__EXERCISE DATA__:
——————
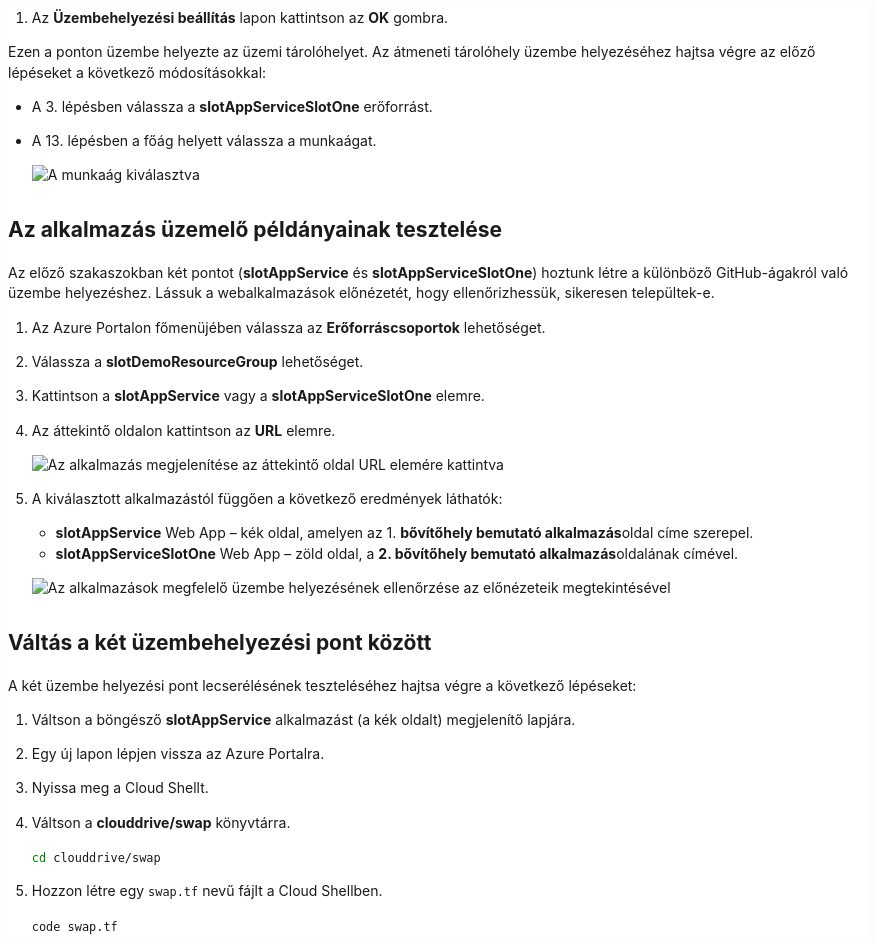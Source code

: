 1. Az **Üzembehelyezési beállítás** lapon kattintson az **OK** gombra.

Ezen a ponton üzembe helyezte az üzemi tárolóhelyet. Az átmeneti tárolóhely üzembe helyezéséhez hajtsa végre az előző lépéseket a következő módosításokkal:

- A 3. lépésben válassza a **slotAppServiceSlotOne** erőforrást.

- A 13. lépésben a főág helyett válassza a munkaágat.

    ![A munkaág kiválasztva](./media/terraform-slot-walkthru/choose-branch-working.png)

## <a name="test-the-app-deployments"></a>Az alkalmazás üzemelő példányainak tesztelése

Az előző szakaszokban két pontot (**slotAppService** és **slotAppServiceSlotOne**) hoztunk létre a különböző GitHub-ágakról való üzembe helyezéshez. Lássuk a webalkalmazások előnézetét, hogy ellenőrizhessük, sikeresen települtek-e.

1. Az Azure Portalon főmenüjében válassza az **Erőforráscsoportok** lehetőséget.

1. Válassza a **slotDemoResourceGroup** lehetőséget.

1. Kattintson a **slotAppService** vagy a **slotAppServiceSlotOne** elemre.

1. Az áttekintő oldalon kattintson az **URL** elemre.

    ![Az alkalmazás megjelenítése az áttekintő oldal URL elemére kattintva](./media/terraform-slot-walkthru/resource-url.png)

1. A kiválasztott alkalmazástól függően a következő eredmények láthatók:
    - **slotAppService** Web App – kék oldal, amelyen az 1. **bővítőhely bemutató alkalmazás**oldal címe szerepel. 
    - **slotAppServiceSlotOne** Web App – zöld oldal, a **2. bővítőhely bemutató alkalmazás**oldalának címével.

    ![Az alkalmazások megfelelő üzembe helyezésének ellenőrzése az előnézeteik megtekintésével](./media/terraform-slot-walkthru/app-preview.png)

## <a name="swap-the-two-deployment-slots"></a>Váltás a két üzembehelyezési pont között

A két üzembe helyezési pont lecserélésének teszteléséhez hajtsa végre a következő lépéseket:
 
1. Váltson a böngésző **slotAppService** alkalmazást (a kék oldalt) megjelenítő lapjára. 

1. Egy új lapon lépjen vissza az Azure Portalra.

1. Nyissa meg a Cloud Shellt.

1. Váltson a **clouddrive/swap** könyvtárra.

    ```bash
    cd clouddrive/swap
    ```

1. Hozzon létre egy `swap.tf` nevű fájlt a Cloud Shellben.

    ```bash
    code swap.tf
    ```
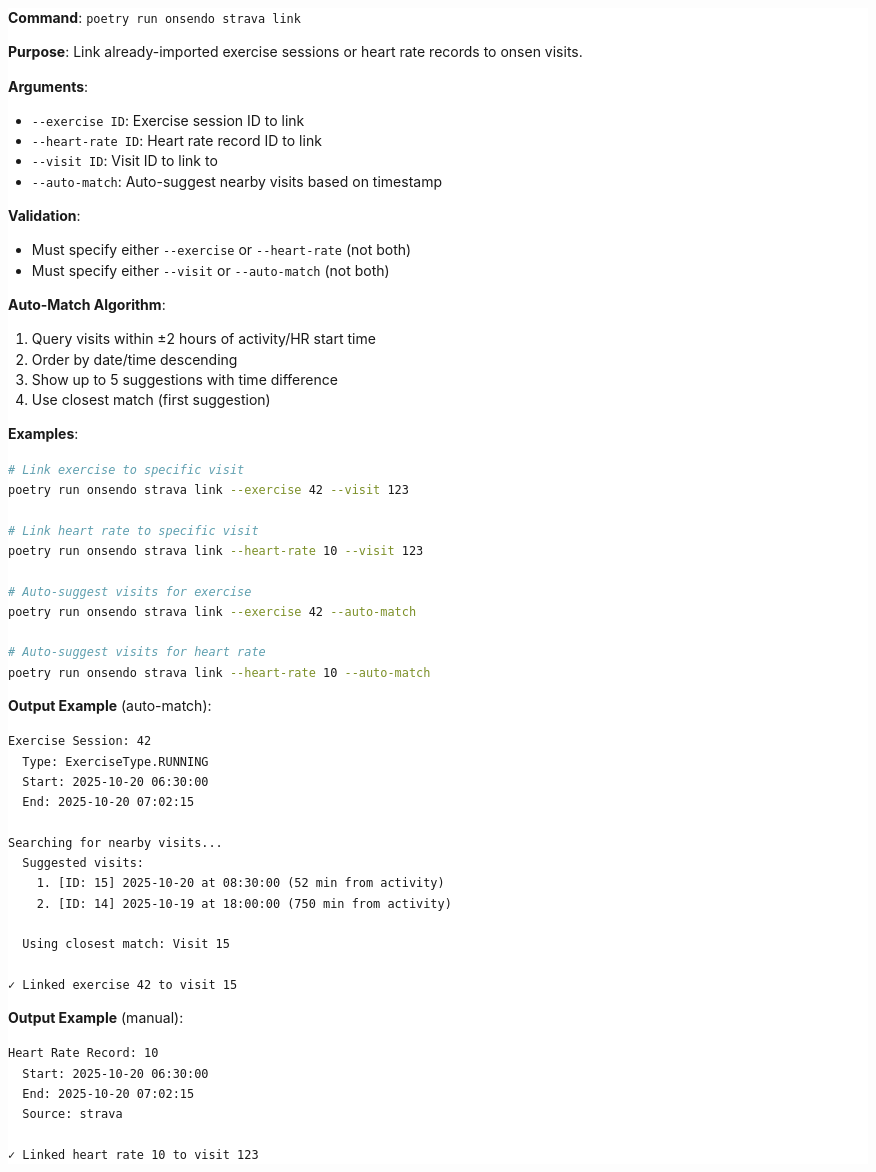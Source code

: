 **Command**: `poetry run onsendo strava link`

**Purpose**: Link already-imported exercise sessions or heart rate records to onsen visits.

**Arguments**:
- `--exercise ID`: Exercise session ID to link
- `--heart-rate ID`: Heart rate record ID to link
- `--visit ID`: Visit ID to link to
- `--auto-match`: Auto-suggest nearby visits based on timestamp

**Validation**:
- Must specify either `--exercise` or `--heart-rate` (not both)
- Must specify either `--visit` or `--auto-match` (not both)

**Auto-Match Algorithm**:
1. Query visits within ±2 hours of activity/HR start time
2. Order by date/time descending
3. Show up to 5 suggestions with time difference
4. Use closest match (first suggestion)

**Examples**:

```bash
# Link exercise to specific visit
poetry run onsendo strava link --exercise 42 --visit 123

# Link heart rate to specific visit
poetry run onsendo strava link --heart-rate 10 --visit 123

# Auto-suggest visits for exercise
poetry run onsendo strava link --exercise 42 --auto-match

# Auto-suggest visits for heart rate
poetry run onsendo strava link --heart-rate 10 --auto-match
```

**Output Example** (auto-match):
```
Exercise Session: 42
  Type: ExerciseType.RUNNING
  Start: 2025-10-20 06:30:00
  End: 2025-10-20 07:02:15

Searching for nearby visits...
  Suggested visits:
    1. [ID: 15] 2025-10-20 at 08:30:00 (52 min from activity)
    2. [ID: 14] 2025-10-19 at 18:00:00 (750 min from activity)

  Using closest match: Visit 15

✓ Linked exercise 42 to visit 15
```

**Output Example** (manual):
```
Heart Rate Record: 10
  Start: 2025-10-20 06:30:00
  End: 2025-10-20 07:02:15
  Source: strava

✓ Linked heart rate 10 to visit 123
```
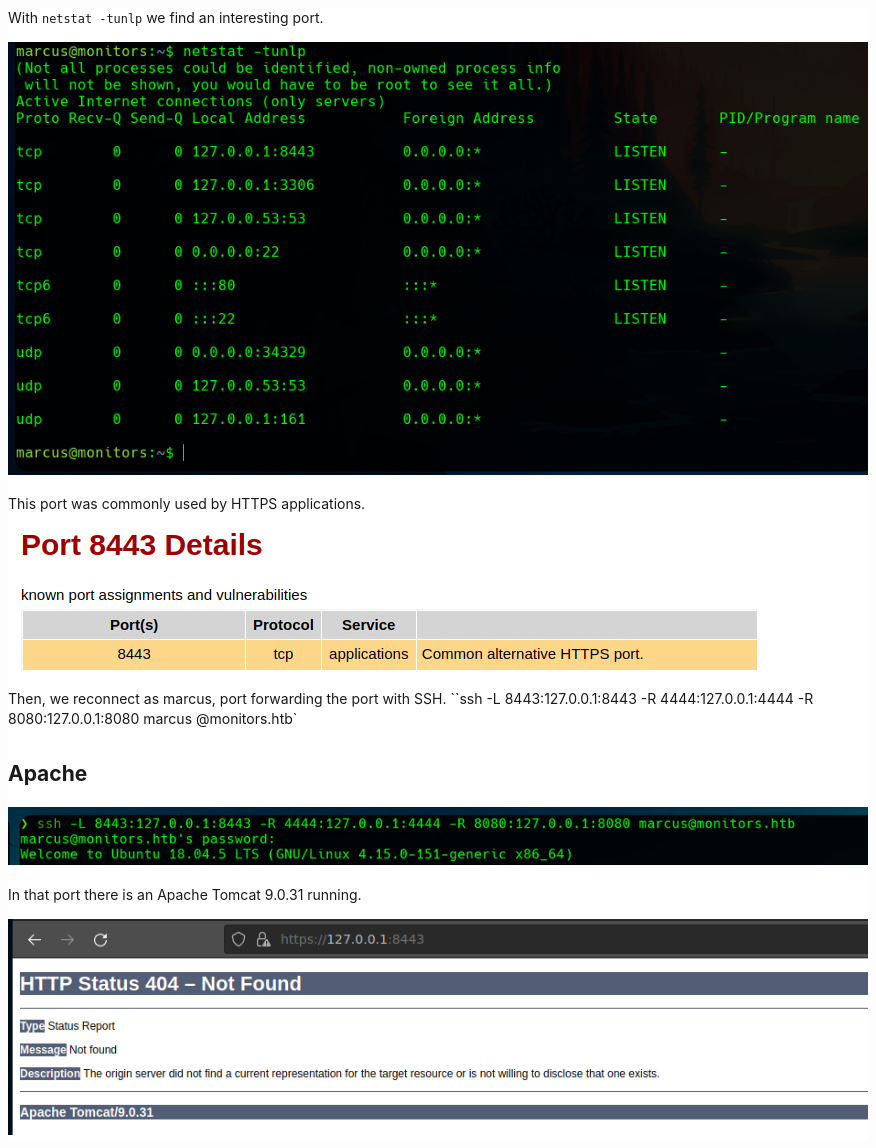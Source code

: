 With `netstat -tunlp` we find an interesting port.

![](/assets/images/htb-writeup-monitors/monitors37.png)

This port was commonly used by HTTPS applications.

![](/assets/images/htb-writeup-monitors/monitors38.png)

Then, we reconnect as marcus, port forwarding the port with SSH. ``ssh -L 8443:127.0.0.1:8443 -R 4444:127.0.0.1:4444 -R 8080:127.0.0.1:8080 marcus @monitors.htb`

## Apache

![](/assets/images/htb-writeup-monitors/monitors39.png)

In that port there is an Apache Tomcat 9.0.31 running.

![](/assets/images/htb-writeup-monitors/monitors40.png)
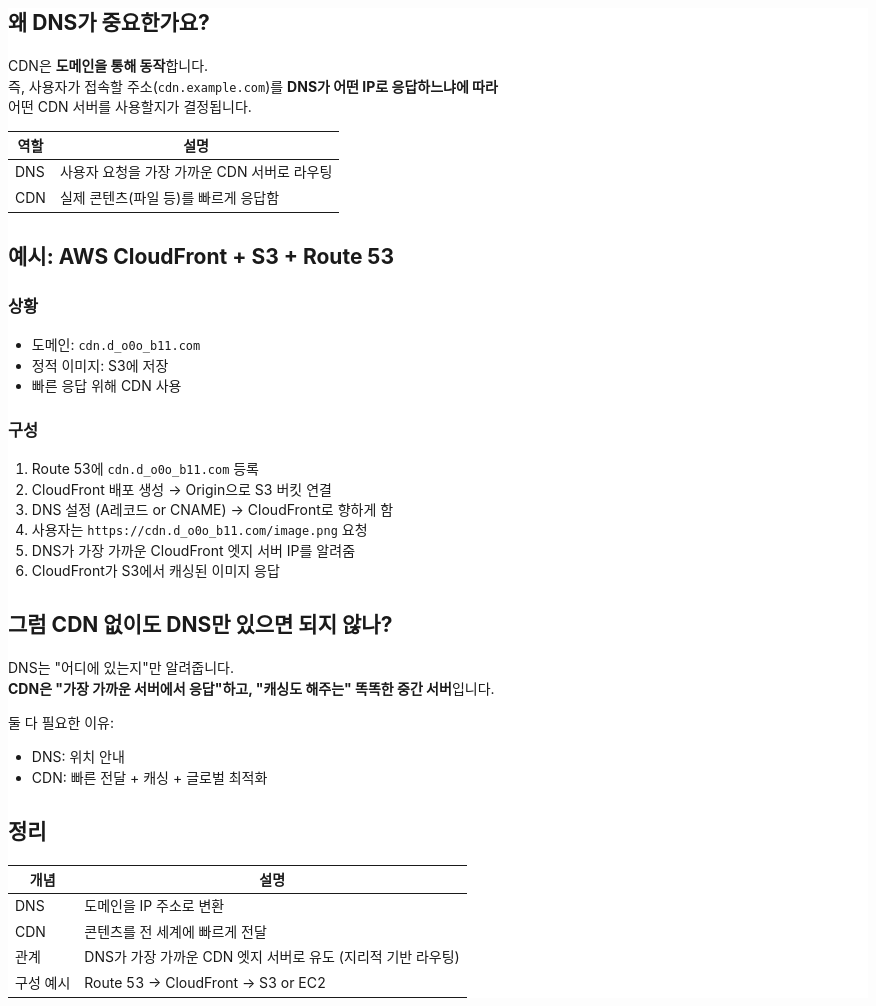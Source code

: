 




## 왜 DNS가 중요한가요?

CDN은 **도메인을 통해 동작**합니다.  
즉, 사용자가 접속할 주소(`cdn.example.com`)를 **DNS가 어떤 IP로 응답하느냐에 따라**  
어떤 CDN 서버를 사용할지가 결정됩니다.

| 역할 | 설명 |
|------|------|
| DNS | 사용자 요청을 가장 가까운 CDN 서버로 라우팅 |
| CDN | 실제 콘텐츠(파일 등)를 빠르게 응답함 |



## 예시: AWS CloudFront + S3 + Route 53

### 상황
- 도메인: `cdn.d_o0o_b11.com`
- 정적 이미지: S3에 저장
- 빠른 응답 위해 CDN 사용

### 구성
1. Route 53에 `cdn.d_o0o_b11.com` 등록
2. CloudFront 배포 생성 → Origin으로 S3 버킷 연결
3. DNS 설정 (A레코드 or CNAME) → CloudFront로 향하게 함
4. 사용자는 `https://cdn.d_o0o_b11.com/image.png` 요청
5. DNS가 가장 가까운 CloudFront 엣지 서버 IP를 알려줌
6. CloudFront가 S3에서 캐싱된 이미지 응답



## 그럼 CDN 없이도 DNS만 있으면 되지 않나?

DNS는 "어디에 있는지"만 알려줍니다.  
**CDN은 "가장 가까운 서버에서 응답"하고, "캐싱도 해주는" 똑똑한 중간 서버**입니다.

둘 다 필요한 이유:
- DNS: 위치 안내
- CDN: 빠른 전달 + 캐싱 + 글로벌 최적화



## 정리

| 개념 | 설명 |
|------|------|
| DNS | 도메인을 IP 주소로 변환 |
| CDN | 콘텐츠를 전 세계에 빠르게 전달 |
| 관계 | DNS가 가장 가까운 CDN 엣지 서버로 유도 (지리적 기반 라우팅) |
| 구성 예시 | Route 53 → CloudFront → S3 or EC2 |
——————
__WHAT YOU SHOULD DO__: Given the records above, restate word for word only the lines starting at the one with "1. Az áttekintő" and ending at the one with "üzembehelyezési pont között".

__ANSWER SECTION__:
1. Az áttekintő oldalon kattintson az **URL** elemre.

    ![Az alkalmazás megjelenítése az áttekintő oldal URL elemére kattintva](./media/terraform-slot-walkthru/resource-url.png)

1. A kiválasztott alkalmazástól függően a következő eredmények láthatók:
    - **slotAppService** Web App – kék oldal, amelyen az 1. **bővítőhely bemutató alkalmazás**oldal címe szerepel. 
    - **slotAppServiceSlotOne** Web App – zöld oldal, a **2. bővítőhely bemutató alkalmazás**oldalának címével.

    ![Az alkalmazások megfelelő üzembe helyezésének ellenőrzése az előnézeteik megtekintésével](./media/terraform-slot-walkthru/app-preview.png)

## <a name="swap-the-two-deployment-slots"></a>Váltás a két üzembehelyezési pont között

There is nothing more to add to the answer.